## [Task requirements]
For the listing below, report all lines that hold the word "HOLE".

## [Recorded information]
::::
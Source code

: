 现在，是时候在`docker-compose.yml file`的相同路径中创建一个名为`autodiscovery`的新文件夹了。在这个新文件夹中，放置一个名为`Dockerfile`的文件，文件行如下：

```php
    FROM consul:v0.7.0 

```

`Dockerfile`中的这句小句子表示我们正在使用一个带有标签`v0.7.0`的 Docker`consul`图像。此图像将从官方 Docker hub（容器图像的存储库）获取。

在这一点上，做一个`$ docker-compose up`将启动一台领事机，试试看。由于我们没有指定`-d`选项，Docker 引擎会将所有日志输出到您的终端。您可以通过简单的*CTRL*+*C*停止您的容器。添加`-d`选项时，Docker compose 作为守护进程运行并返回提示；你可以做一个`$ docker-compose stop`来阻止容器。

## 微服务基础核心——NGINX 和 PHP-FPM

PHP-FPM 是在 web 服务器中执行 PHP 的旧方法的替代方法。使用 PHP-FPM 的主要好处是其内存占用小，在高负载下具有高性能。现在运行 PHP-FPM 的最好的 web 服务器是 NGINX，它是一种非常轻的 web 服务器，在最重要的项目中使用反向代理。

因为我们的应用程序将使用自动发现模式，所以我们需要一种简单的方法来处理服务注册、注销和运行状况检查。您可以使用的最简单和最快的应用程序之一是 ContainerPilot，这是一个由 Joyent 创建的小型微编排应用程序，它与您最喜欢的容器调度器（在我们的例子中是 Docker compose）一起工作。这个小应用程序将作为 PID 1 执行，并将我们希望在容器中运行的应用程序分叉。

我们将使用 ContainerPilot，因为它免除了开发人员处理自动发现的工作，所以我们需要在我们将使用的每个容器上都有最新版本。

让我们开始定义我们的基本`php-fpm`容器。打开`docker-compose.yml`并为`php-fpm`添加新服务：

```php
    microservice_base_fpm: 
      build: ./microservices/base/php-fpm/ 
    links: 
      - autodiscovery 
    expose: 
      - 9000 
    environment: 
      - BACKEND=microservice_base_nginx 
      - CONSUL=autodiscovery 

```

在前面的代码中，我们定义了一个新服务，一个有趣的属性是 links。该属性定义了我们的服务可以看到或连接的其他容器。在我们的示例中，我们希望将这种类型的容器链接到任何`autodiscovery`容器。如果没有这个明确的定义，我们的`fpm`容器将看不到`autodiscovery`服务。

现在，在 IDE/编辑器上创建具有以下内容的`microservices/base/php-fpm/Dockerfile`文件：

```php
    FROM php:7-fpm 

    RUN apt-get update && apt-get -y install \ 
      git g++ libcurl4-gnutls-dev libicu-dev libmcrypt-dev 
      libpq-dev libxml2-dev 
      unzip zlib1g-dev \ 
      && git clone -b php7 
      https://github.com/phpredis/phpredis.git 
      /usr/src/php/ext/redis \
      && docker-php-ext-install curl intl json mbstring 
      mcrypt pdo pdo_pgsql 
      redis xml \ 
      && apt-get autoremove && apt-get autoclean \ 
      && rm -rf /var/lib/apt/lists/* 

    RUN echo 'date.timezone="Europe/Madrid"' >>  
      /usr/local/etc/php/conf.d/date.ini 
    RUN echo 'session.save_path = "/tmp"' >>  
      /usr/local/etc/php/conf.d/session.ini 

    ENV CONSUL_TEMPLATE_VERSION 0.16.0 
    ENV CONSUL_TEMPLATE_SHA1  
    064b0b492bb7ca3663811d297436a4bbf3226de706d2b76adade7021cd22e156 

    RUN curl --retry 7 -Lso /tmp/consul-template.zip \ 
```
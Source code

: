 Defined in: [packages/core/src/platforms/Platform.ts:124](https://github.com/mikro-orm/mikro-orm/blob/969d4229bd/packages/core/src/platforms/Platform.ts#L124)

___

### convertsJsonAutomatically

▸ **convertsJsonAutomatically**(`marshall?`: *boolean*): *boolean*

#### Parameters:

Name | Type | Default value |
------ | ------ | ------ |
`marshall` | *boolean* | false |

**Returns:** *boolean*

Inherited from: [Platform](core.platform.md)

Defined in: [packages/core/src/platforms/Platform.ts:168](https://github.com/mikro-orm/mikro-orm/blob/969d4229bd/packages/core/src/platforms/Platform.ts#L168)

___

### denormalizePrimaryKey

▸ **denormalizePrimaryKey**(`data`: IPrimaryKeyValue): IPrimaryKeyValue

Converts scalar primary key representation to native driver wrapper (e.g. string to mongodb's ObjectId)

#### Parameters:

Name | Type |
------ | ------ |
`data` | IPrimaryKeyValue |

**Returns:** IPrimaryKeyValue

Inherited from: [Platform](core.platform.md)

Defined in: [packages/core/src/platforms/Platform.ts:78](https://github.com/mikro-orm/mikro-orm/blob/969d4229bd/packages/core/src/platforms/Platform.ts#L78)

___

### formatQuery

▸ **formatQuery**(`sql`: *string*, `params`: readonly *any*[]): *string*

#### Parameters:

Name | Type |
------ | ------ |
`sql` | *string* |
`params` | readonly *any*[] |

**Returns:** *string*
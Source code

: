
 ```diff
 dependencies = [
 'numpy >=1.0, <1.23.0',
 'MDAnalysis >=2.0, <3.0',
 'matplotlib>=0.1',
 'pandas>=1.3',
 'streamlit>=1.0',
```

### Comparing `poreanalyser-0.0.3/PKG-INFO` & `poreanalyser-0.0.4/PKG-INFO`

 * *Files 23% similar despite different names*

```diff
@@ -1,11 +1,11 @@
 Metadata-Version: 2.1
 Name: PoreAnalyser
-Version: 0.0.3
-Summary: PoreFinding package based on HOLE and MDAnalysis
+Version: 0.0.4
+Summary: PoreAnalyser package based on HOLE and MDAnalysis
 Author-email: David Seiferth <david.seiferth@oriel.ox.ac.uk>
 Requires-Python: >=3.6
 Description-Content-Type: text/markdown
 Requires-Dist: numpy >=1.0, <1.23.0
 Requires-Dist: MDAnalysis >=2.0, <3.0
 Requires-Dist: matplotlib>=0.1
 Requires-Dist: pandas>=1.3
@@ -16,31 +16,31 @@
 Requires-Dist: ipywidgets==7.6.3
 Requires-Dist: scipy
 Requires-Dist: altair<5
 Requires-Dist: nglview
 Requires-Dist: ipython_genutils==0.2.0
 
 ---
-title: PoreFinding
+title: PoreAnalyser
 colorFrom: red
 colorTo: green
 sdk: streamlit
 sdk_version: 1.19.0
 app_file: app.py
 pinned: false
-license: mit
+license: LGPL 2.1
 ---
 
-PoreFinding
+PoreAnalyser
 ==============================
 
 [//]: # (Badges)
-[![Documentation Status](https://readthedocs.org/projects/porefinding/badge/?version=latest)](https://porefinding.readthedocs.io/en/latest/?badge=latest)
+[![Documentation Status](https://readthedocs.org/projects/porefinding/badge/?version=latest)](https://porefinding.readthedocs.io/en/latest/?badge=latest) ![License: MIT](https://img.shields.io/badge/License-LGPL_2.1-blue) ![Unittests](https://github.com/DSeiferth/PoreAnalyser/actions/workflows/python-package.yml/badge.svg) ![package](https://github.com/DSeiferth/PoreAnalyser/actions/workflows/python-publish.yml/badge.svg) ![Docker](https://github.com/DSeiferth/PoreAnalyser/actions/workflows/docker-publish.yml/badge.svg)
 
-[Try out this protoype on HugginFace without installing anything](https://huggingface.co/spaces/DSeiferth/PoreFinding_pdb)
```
::::
## [Reply to the exercise]
-Summary: PoreFinding package based on HOLE and MDAnalysis
+Summary: PoreAnalyser package based on HOLE and MDAnalysis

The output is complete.